**Work instruction:** If an entry below holds a picture, leave the picture out and print the rest exactly.

Records provided below:

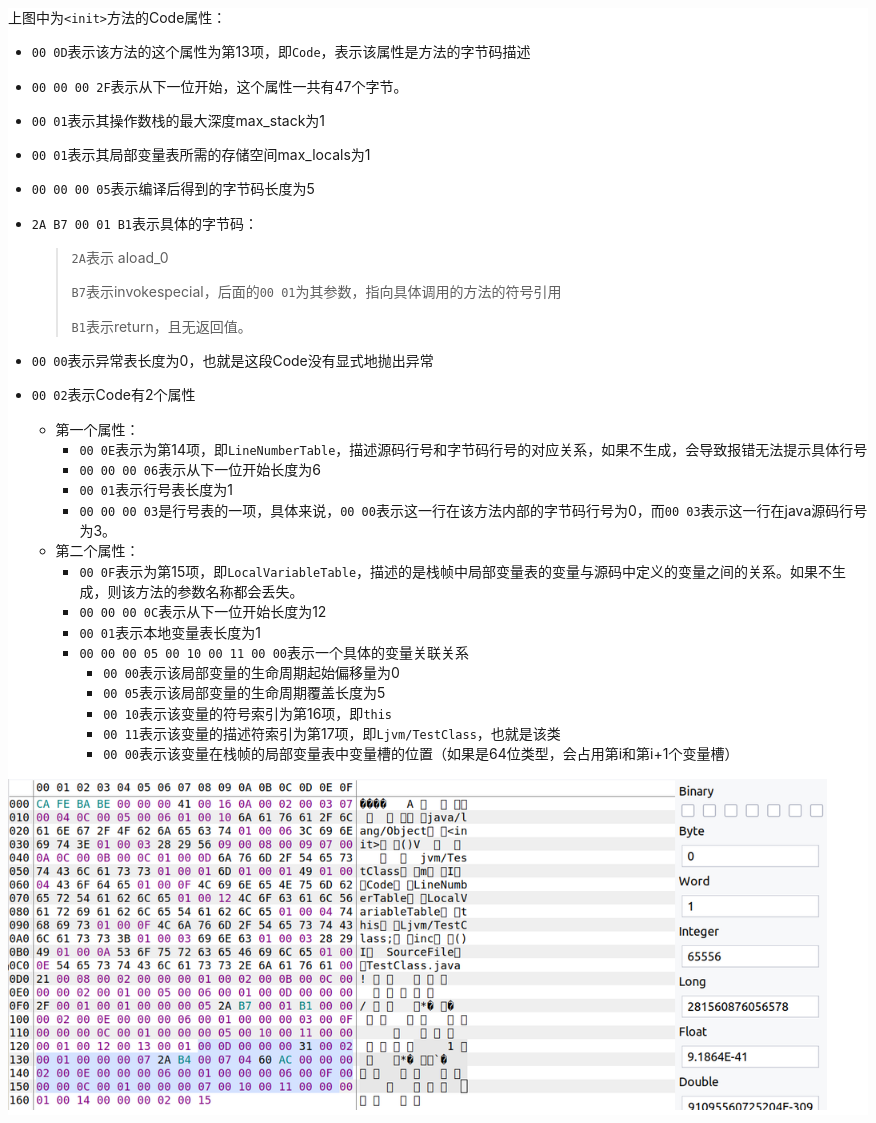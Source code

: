 上图中为`<init>`方法的Code属性：

- `00 0D`表示该方法的这个属性为第13项，即`Code`，表示该属性是方法的字节码描述

- `00 00 00 2F`表示从下一位开始，这个属性一共有47个字节。

- `00 01`表示其操作数栈的最大深度max_stack为1

- `00 01`表示其局部变量表所需的存储空间max_locals为1

- `00 00 00 05`表示编译后得到的字节码长度为5

- `2A B7 00 01 B1`表示具体的字节码：

  > `2A`表示 aload_0
  >
  > `B7`表示invokespecial，后面的`00 01`为其参数，指向具体调用的方法的符号引用
  >
  > `B1`表示return，且无返回值。

- `00 00`表示异常表长度为0，也就是这段Code没有显式地抛出异常

- `00 02`表示Code有2个属性

  - 第一个属性：
    - `00 0E`表示为第14项，即`LineNumberTable`，描述源码行号和字节码行号的对应关系，如果不生成，会导致报错无法提示具体行号
    - `00 00 00 06`表示从下一位开始长度为6
    - `00 01`表示行号表长度为1
    - `00 00 00 03`是行号表的一项，具体来说，`00 00`表示这一行在该方法内部的字节码行号为0，而`00 03`表示这一行在java源码行号为3。
  - 第二个属性：
    - `00 0F`表示为第15项，即`LocalVariableTable`，描述的是栈帧中局部变量表的变量与源码中定义的变量之间的关系。如果不生成，则该方法的参数名称都会丢失。
    - `00 00 00 0C`表示从下一位开始长度为12
    - `00 01`表示本地变量表长度为1
    - `00 00 00 05 00 10 00 11 00 00`表示一个具体的变量关联关系
      - `00 00`表示该局部变量的生命周期起始偏移量为0
      - `00 05`表示该局部变量的生命周期覆盖长度为5
      - `00 10`表示该变量的符号索引为第16项，即`this`
      - `00 11`表示该变量的描述符索引为第17项，即`Ljvm/TestClass`，也就是该类
      - `00 00`表示该变量在栈帧的局部变量表中变量槽的位置（如果是64位类型，会占用第i和第i+1个变量槽）

<img src="assets/Screenshot from 2024-03-27 22-55-59.png" alt="Screenshot from 2024-03-27 22-55-59" style="zoom:80%;" />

End of Records provided.

**Result of this exercise:**
Source code

: 上图中为`<init>`方法的Code属性：

- `00 0D`表示该方法的这个属性为第13项，即`Code`，表示该属性是方法的字节码描述

- `00 00 00 2F`表示从下一位开始，这个属性一共有47个字节。

- `00 01`表示其操作数栈的最大深度max_stack为1

- `00 01`表示其局部变量表所需的存储空间max_locals为1

- `00 00 00 05`表示编译后得到的字节码长度为5

- `2A B7 00 01 B1`表示具体的字节码：

  > `2A`表示 aload_0
  >
  > `B7`表示invokespecial，后面的`00 01`为其参数，指向具体调用的方法的符号引用
  >
  > `B1`表示return，且无返回值。

- `00 00`表示异常表长度为0，也就是这段Code没有显式地抛出异常

- `00 02`表示Code有2个属性

  - 第一个属性：
    - `00 0E`表示为第14项，即`LineNumberTable`，描述源码行号和字节码行号的对应关系，如果不生成，会导致报错无法提示具体行号
    - `00 00 00 06`表示从下一位开始长度为6
    - `00 01`表示行号表长度为1
    - `00 00 00 03`是行号表的一项，具体来说，`00 00`表示这一行在该方法内部的字节码行号为0，而`00 03`表示这一行在java源码行号为3。
  - 第二个属性：
    - `00 0F`表示为第15项，即`LocalVariableTable`，描述的是栈帧中局部变量表的变量与源码中定义的变量之间的关系。如果不生成，则该方法的参数名称都会丢失。
    - `00 00 00 0C`表示从下一位开始长度为12
    - `00 01`表示本地变量表长度为1
    - `00 00 00 05 00 10 00 11 00 00`表示一个具体的变量关联关系
      - `00 00`表示该局部变量的生命周期起始偏移量为0
      - `00 05`表示该局部变量的生命周期覆盖长度为5
      - `00 10`表示该变量的符号索引为第16项，即`this`
      - `00 11`表示该变量的描述符索引为第17项，即`Ljvm/TestClass`，也就是该类
      - `00 00`表示该变量在栈帧的局部变量表中变量槽的位置（如果是64位类型，会占用第i和第i+1个变量槽）

<img src="assets/Screenshot from 2024-03-27 22-55-59.png" alt="Screenshot from 2024-03-27 22-55-59" style="zoom:80%;" />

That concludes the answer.